Editor-in-chief in handcuffs: Hong Kong police arrest journalists

Editor-in-chief in handcuffs
Hong Kong police arrest journalists

Hong Kong police have been cracking down on pro-democracy media since months of mass protests in 2019. Several journalists are now being taken into custody once again. 200 officers are working for this.

The Hong Kong authorities have arrested six current and former employees of a news site. The police said more than 200 officers were on duty to search the office of “Stand News”. An AFP reporter saw the editor-in-chief, Patrick Lam, being led into the office building in handcuffs. “Stand News” is the second media company in Hong Kong, after “Apple Daily”, to be targeted by the judiciary.

A video streamed live on the organization’s Facebook page showed police officers standing in front of editor Ronson Chan’s door early Wednesday morning.
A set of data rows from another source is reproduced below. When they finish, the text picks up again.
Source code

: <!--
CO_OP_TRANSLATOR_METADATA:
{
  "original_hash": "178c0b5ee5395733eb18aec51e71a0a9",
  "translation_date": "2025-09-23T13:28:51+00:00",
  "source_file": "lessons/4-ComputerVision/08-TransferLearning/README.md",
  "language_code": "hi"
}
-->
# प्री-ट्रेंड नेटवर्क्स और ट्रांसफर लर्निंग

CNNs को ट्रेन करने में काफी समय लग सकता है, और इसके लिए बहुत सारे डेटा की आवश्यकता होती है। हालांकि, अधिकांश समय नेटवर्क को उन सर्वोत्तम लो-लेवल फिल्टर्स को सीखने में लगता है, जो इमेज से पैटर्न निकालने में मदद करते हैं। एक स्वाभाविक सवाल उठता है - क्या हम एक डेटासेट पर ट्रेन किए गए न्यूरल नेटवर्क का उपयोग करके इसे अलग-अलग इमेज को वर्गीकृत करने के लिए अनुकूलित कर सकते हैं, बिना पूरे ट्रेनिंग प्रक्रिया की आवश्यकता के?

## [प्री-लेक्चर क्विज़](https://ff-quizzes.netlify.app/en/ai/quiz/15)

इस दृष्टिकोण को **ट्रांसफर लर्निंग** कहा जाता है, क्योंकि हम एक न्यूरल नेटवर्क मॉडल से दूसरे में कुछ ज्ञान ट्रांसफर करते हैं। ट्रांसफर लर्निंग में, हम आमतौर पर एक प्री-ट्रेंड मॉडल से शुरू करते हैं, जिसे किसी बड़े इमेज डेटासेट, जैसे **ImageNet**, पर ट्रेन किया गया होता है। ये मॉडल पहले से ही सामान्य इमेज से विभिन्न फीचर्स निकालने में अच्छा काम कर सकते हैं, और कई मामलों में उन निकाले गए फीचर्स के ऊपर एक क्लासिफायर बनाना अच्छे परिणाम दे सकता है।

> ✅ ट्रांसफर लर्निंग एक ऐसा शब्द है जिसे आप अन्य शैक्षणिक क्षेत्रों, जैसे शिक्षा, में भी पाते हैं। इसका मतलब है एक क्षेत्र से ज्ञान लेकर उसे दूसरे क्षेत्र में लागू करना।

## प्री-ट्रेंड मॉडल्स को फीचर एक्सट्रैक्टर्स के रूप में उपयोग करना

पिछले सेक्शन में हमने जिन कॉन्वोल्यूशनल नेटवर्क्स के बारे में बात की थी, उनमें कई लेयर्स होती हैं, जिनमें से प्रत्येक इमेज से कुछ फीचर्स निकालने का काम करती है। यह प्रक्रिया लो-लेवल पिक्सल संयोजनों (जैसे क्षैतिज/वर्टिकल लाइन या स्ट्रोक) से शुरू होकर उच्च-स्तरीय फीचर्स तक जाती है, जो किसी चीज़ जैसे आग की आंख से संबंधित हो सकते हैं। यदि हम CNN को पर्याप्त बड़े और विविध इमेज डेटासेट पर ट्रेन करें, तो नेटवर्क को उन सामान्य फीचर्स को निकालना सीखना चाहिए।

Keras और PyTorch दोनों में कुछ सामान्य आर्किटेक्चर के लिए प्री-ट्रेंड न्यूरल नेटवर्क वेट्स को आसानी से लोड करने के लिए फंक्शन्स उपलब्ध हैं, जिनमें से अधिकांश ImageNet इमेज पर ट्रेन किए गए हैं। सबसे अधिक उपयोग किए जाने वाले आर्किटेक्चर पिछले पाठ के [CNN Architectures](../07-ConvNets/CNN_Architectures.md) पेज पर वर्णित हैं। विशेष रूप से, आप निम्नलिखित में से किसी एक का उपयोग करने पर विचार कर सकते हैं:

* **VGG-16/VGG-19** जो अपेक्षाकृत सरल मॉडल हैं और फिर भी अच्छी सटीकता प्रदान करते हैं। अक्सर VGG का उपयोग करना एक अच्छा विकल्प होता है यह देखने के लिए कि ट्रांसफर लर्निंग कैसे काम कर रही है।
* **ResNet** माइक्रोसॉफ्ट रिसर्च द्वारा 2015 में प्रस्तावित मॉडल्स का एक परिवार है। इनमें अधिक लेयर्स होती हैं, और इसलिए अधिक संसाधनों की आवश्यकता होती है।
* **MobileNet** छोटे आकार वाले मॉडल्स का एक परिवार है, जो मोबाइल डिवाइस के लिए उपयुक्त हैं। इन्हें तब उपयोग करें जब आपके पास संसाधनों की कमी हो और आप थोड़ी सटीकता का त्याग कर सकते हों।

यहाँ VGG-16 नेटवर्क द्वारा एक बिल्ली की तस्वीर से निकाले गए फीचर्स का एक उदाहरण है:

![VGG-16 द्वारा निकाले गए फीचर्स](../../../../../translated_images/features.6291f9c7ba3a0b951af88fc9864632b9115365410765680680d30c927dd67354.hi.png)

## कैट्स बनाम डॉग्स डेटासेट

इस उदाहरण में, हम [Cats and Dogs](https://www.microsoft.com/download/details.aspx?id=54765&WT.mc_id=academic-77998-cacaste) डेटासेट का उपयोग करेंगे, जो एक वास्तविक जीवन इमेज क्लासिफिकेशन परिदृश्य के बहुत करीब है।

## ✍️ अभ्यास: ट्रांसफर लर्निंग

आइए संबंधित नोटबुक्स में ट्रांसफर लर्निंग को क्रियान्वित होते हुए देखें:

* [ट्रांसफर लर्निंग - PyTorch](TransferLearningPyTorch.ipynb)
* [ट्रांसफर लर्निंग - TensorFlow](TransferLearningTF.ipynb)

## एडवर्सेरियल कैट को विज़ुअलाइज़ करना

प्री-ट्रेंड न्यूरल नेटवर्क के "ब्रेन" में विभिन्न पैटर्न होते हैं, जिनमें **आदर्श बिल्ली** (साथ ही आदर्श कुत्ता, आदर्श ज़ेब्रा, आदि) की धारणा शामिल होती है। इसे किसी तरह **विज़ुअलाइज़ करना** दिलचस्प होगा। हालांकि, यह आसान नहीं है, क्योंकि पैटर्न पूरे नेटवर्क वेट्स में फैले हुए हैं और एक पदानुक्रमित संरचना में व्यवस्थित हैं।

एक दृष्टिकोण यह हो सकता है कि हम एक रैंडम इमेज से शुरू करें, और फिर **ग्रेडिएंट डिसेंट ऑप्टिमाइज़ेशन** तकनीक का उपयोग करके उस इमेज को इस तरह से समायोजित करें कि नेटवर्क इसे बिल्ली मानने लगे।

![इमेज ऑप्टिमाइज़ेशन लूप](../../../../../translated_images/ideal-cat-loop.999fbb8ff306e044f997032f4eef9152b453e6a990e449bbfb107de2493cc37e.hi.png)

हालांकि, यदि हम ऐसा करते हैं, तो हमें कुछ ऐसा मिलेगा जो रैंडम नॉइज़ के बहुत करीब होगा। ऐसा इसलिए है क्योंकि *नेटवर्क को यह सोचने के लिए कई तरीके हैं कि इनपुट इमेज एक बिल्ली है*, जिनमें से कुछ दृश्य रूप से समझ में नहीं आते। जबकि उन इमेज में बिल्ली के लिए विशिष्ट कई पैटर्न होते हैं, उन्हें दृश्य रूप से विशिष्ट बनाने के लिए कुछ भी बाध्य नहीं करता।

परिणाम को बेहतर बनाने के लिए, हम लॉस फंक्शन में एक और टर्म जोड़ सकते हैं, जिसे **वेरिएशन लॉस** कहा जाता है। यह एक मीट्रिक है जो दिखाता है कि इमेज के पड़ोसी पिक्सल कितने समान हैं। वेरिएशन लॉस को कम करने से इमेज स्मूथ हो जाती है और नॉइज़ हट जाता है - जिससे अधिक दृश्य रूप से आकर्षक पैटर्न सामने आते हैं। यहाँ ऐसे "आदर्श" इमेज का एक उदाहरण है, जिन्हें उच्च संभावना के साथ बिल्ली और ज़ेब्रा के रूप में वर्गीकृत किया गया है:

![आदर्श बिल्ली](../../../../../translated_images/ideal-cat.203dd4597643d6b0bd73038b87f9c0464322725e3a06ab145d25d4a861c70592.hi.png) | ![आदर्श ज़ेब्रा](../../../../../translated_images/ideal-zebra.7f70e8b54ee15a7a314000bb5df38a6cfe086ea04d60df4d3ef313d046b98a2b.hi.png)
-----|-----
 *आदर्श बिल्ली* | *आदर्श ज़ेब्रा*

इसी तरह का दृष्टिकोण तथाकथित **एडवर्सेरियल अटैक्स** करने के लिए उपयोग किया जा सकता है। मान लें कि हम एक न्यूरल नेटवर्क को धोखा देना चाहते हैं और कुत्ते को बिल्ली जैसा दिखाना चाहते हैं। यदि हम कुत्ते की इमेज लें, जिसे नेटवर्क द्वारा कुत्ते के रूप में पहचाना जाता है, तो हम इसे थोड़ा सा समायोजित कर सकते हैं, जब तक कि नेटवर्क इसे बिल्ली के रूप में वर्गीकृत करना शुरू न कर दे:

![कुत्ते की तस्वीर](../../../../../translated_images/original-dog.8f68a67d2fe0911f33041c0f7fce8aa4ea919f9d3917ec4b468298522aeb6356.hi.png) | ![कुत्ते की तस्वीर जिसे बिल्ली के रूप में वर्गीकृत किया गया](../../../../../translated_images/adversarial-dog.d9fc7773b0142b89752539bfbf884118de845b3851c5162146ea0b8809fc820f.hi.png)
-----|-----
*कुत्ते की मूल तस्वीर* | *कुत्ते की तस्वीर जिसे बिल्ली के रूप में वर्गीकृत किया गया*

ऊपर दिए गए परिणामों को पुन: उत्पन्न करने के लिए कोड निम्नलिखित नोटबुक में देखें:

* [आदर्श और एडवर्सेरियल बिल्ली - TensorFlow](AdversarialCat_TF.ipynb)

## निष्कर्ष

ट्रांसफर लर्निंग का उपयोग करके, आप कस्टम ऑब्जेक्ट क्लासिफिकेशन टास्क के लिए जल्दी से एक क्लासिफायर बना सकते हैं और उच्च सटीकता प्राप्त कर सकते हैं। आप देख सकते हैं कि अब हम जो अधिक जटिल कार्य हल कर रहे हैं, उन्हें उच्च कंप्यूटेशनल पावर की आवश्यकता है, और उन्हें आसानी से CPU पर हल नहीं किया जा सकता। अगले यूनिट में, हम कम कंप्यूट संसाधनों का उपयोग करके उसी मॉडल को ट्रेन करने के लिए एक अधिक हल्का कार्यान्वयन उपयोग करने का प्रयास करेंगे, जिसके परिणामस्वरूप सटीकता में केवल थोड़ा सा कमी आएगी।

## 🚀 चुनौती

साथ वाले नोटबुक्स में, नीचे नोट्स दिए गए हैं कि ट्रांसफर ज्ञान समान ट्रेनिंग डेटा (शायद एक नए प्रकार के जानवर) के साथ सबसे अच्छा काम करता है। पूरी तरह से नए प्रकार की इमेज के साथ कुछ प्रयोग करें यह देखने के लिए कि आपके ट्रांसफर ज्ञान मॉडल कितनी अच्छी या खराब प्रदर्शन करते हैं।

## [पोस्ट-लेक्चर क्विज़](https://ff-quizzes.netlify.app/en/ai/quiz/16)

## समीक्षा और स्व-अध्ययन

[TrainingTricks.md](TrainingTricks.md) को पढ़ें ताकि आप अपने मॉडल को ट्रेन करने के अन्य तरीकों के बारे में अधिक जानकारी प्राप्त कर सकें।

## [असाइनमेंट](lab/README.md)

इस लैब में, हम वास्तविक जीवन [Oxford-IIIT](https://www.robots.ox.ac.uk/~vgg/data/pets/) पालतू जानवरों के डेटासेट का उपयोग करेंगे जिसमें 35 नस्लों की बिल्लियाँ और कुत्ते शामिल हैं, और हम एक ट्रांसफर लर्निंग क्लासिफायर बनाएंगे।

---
They told Chan that they had a warrant against him for “conspiracy to publish seditious publication”. The legal basis for these allegations dates back to when Hong Kong was a British colony.

Chan, who is also the chairman of the Hong Kong Journalists’ Association, was not arrested. However, according to media reports, lawyer and former MP Margaret Ng and former editor-in-chief of Stand News, Chung Pui-kuen, were among those arrested. Pop singer Denise Ho, who, like Ng, sat on the nonprofit company’s board of directors until her resignation in June, was also arrested, according to her Facebook page.

Accusation: “Defamatory” reporting

The Hong Kong authorities have repeatedly criticized Stand News. For example, security chief Chris Tang recently accused the site of publishing “biased, slanderous and demonizing” reports of detention conditions in Hong Kong.

In Hong Kong there had been mass protests against Beijing’s growing influence for months in 2019. Since then, the authorities have been acting with increasing severity against critics in the Special Administrative Region. The so-called Security Act came into force in July 2020. It allows the authorities to crack down on any activity that they believe threatens China’s national security. This includes all activities that China regards as calls for secession, subversion, collusion with foreign forces, and terrorism.

Earlier this year, the pro-democracy Apple Daily was forced to shut down after its assets were frozen and its executives arrested. The 74-year-old owner and democracy activist Jimmy Lai is also in jail.